▶ Exercise aim: Keep the text of the data exactly as it is and omit each picture from the copy.

Items from a data source
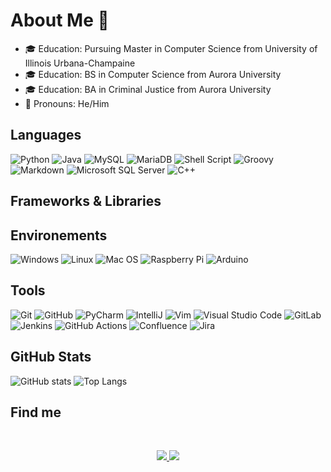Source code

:# About Me 👋

- 🎓 Education: Pursuing Master in Computer Science from University of Illinois Urbana-Champaine
- 🎓 Education: BS in Computer Science from Aurora University
- 🎓 Education: BA in Criminal Justice from Aurora University
- 👨 Pronouns: He/Him

## Languages

![Python](https://img.shields.io/badge/Python-gray?style=flat&logo=python&logoColor=white)
![Java](https://img.shields.io/badge/Java-gray?style=flat&logo=java&logoColor=white)
![MySQL](https://img.shields.io/badge/MySQL-gray?style=flat&logo=mysql&logoColor=white)
![MariaDB](https://img.shields.io/badge/MariaDB-gray?style=flat&logo=mariadb&logoColor=white)
![Shell Script](https://img.shields.io/badge/Shell%20Script-gray?style=flat&logo=gnu-bash&logoColor=white)
![Groovy](https://img.shields.io/badge/Groovy-gray?style=flat&logo=Apache%20Groovy&logoColor=white)
![Markdown](https://img.shields.io/badge/Markdown-gray?style=flat&logo=markdown&logoColor=white)
![Microsoft SQL Server](https://img.shields.io/badge/Microsoft%20SQL%20Server-gray?style=flat&logo=microsoft%20sql%20server&logoColor=white)
![C++](https://img.shields.io/badge/C%2B%2B-gray?style=flat&logo=C%2B%2B&logoColor=white)

## Frameworks & Libraries


## Environements

![Windows](https://img.shields.io/badge/Windows-gray?style=flat&logo=windows&logoColor=white)
![Linux](https://img.shields.io/badge/Linux-gray?style=flat&logo=linux&logoColor=white)
![Mac OS](https://img.shields.io/badge/Mac%20OS-gray?style=flat&logo=apple&logoColor=white)
![Raspberry Pi](https://img.shields.io/badge/Raspberry%20Pi-gray?style=flat&logo=Raspberry%20Pi&logoColor=white)
![Arduino](https://img.shields.io/badge/Arduino-gray?style=flat&logo=Arduino&logoColor=white)

## Tools

![Git](https://img.shields.io/badge/Git-gray?style=flat&logo=git&logoColor=white)
![GitHub](https://img.shields.io/badge/GitHub-gray?style=flatdge&logo=github&logoColor=white)
![PyCharm](https://img.shields.io/badge/PyCharm-gray?style=flat&logo=pycharm&logoColor=white)
![IntelliJ](https://img.shields.io/badge/IntelliJ-gray?style=flat&logo=intellij-idea&logoColor=white)
![Vim](https://img.shields.io/badge/VIM-gray?style=flat&logo=vim&logoColor=white)
![Visual Studio Code](https://img.shields.io/badge/Visual%20Studio%20Code-gray?style=flat&logo=visual-studio-code&logoColor=white)
![GitLab](https://img.shields.io/badge/GitLab-gray?style=flat&logo=gitlab&logoColor=white)
![Jenkins](https://img.shields.io/badge/Jenkins-gray?style=flat&logo=jenkins&logoColor=white)
![GitHub Actions](https://img.shields.io/badge/GitHub%20Actions-gray?style=flatdge&logo=githubactions&logoColor=white)
![Confluence](https://img.shields.io/badge/Confluence-gray?style=flat&logo=confluence&logoColor=white)
![Jira](https://img.shields.io/badge/Jira-gray?style=flat&logo=jira&logoColor=white)


## GitHub Stats
![GitHub stats](https://github-readme-stats.vercel.app/api?username=Jonathan-Birkey&show_icons=true&theme=tokyonight)
![Top Langs](https://github-readme-stats.vercel.app/api/top-langs/?username=Jonathan-Birkey&theme=tokyonight)

## Find me

<br />
<p align="center">
<a href="https://www.linkedin.com/in/jonathan-birkey-052123150/">
<img src="https://img.shields.io/badge/LinkedIn-%230077B5.svg?style=flat&logo=linkedin&logoColor=white" />
<a href="mailto:jonathan.birkey@gmail.com">
<img src="https://img.shields.io/badge/Gmail-D14836?style=flat&logo=gmail&logoColor=white" />
</p>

▶ Task output:
Source code

:# About Me 👋

- 🎓 Education: Pursuing Master in Computer Science from University of Illinois Urbana-Champaine
- 🎓 Education: BS in Computer Science from Aurora University
- 🎓 Education: BA in Criminal Justice from Aurora University
- 👨 Pronouns: He/Him

## Languages

![Python](https://img.shields.io/badge/Python-gray?style=flat&logo=python&logoColor=white)
![Java](https://img.shields.io/badge/Java-gray?style=flat&logo=java&logoColor=white)
![MySQL](https://img.shields.io/badge/MySQL-gray?style=flat&logo=mysql&logoColor=white)
![MariaDB](https://img.shields.io/badge/MariaDB-gray?style=flat&logo=mariadb&logoColor=white)
![Shell Script](https://img.shields.io/badge/Shell%20Script-gray?style=flat&logo=gnu-bash&logoColor=white)
![Groovy](https://img.shields.io/badge/Groovy-gray?style=flat&logo=Apache%20Groovy&logoColor=white)
![Markdown](https://img.shields.io/badge/Markdown-gray?style=flat&logo=markdown&logoColor=white)
![Microsoft SQL Server](https://img.shields.io/badge/Microsoft%20SQL%20Server-gray?style=flat&logo=microsoft%20sql%20server&logoColor=white)
![C++](https://img.shields.io/badge/C%2B%2B-gray?style=flat&logo=C%2B%2B&logoColor=white)

## Frameworks & Libraries


## Environements

![Windows](https://img.shields.io/badge/Windows-gray?style=flat&logo=windows&logoColor=white)
![Linux](https://img.shields.io/badge/Linux-gray?style=flat&logo=linux&logoColor=white)
![Mac OS](https://img.shields.io/badge/Mac%20OS-gray?style=flat&logo=apple&logoColor=white)
![Raspberry Pi](https://img.shields.io/badge/Raspberry%20Pi-gray?style=flat&logo=Raspberry%20Pi&logoColor=white)
![Arduino](https://img.shields.io/badge/Arduino-gray?style=flat&logo=Arduino&logoColor=white)

## Tools

![Git](https://img.shields.io/badge/Git-gray?style=flat&logo=git&logoColor=white)
![GitHub](https://img.shields.io/badge/GitHub-gray?style=flatdge&logo=github&logoColor=white)
![PyCharm](https://img.shields.io/badge/PyCharm-gray?style=flat&logo=pycharm&logoColor=white)
![IntelliJ](https://img.shields.io/badge/IntelliJ-gray?style=flat&logo=intellij-idea&logoColor=white)
![Vim](https://img.shields.io/badge/VIM-gray?style=flat&logo=vim&logoColor=white)
![Visual Studio Code](https://img.shields.io/badge/Visual%20Studio%20Code-gray?style=flat&logo=visual-studio-code&logoColor=white)
![GitLab](https://img.shields.io/badge/GitLab-gray?style=flat&logo=gitlab&logoColor=white)
![Jenkins](https://img.shields.io/badge/Jenkins-gray?style=flat&logo=jenkins&logoColor=white)
![GitHub Actions](https://img.shields.io/badge/GitHub%20Actions-gray?style=flatdge&logo=githubactions&logoColor=white)
![Confluence](https://img.shields.io/badge/Confluence-gray?style=flat&logo=confluence&logoColor=white)
![Jira](https://img.shields.io/badge/Jira-gray?style=flat&logo=jira&logoColor=white)


## GitHub Stats
![GitHub stats](https://github-readme-stats.vercel.app/api?username=Jonathan-Birkey&show_icons=true&theme=tokyonight)
![Top Langs](https://github-readme-stats.vercel.app/api/top-langs/?username=Jonathan-Birkey&theme=tokyonight)

## Find me

<br />
<p align="center">
<a href="https://www.linkedin.com/in/jonathan-birkey-052123150/">
<img src="https://img.shields.io/badge/LinkedIn-%230077B5.svg?style=flat&logo=linkedin&logoColor=white" />
<a href="mailto:jonathan.birkey@gmail.com">
<img src="https://img.shields.io/badge/Gmail-D14836?style=flat&logo=gmail&logoColor=white" />
</p>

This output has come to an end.